Se há algo verdadeiramente de ruim em "Cisne Negro" é o fato de ele se entregar demais aos modelos e mecanismos freudianos que Hollywood tanto ama produzir, no entanto, sua essência não é tão simplória, limitando-se a um mero drama de desejos recalcados, é sim um grande questionamento sobre os sentidos que damos e, muitas vezes somos sentenciados a dar às coisas.
Nina, personagem de Natalie Portman, nos deixa bem claro o quanto que se pode viver acorrentado a um mundo de coisas irreais, mas os grilhões que nos prendem a este mundo de irrealidades são, muitas vezes, bastante verdadeiros. Por isso mesmo que, embora deslizando por um caminho de bifurcações psicanalíticas, parece-me que é na linha reta do sacrifício, no sentido mais religioso do termo, pois sacrifício é troca e, neste caso, a morte de uma Nina faz brotar uma outra que ela encontra a verdade escondida sob os atos e os propósitos; e a angústia da música de Tshaikovsky – este sim alguém que, na vida, soube viver no limite se seus dilemas e compartilhar isto, com o mundo, de uma forma tão sublime quão caótica – encontra a dor e o desejo de transformação.

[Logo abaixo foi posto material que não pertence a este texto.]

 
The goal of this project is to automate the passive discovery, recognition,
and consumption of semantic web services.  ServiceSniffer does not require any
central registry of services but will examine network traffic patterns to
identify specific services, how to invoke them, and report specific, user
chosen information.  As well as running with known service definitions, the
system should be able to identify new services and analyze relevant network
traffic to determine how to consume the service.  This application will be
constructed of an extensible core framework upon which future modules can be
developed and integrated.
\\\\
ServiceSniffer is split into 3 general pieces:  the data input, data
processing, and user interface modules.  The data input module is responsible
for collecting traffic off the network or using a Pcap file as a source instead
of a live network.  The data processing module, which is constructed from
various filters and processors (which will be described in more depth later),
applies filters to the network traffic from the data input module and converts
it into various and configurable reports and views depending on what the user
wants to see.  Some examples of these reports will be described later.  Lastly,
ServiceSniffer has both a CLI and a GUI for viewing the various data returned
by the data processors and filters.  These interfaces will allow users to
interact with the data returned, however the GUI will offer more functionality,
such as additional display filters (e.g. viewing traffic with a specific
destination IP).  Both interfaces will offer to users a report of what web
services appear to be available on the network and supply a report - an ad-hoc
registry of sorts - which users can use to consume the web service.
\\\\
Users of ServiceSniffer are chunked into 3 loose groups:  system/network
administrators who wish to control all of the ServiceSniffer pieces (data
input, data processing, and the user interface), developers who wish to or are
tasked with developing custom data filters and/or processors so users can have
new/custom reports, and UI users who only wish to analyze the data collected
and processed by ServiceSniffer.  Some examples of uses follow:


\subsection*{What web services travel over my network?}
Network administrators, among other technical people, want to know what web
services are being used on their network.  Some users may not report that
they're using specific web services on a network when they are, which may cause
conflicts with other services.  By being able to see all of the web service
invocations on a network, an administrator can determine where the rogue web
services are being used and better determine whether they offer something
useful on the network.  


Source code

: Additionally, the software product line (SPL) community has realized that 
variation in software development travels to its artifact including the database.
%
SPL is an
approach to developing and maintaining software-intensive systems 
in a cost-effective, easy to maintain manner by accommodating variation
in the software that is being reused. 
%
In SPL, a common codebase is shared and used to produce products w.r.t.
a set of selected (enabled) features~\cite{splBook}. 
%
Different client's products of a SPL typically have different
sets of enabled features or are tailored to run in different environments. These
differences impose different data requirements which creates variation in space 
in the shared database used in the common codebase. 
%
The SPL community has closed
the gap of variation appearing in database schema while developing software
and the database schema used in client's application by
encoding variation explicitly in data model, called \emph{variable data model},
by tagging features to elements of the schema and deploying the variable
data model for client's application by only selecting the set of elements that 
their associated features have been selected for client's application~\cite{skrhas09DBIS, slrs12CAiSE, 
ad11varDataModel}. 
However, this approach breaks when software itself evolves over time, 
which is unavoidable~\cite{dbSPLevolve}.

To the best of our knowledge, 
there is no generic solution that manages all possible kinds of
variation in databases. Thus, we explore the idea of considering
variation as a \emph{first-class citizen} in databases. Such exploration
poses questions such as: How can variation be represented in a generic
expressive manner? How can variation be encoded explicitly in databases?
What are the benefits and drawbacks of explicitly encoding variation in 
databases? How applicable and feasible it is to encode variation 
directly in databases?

http://poetasilverioduque.blogspot.com/2011/03/beleza-em-agonia.html

Daiane Oliveira disse...

Excelente texto, excelente filme!

Anônimo disse...

Gostei muito do filme - com algumas ressalvas - mas não gostei nem um pouco do texto de Nívea. O texto já começa mal pelo título: Da arte de fazer sentir... Toda arte quer fazer sentir, mesmo a mais fria ou minimalista (um Mondrian, por exemplo, ou uma película do Aki Aukimakis). E segue extremamente previsível, sem falar sobre cinema. Apenas uma interpretação psicologizada de uma obra já cheia de psicologia, e barata. Nívea repete o cineasta. Não há nada de novo sob o front. Explica o já explicado. Parece a legenda do filme, ou uma pantomima, em jogo para acertar o que se está em jogo. E há ainda frases de muito mau gosto, como "é em busca POR essa libido". E que dizer da citação mais batida de Sartre??? Até quando vão usar isso, meu Deus??? O pobre do existencialista escreveu milhões de páginas e só usam uma frase dele??? ad infinitum??? Sim, o inferno são os outros, Nívea. Mas há outros infernos. É só ler um pouco mais.
Henrique Wagner

FABRÍCIO BRANDÃO disse...

Meu caro,

Que texto bacana e intenso! Diga-se de passagem, parabenizo você pelo projeto cinéfilo. Acompanho sempre que recebo seus informes.


Abraços,


Fabrício

Wannessa Reis disse...

Gostei do filme, mas gostei ainda mais da sua leitura Nívia. Forte, intensa, nos remete ao filme e as sensações que a Nina nos passa. Parabéns poetisa...

Claudina Ramirez disse...

Não assisti ao filme, mas me diverti com a polêmica dos comentários... Parabéns por seu trabalho, beijos!

Danilo Ator disse...

Também gostei bastante do filme. Acho que Aronofsky cresce a cada filme, o que é muito bom para quem ama o bom cinema.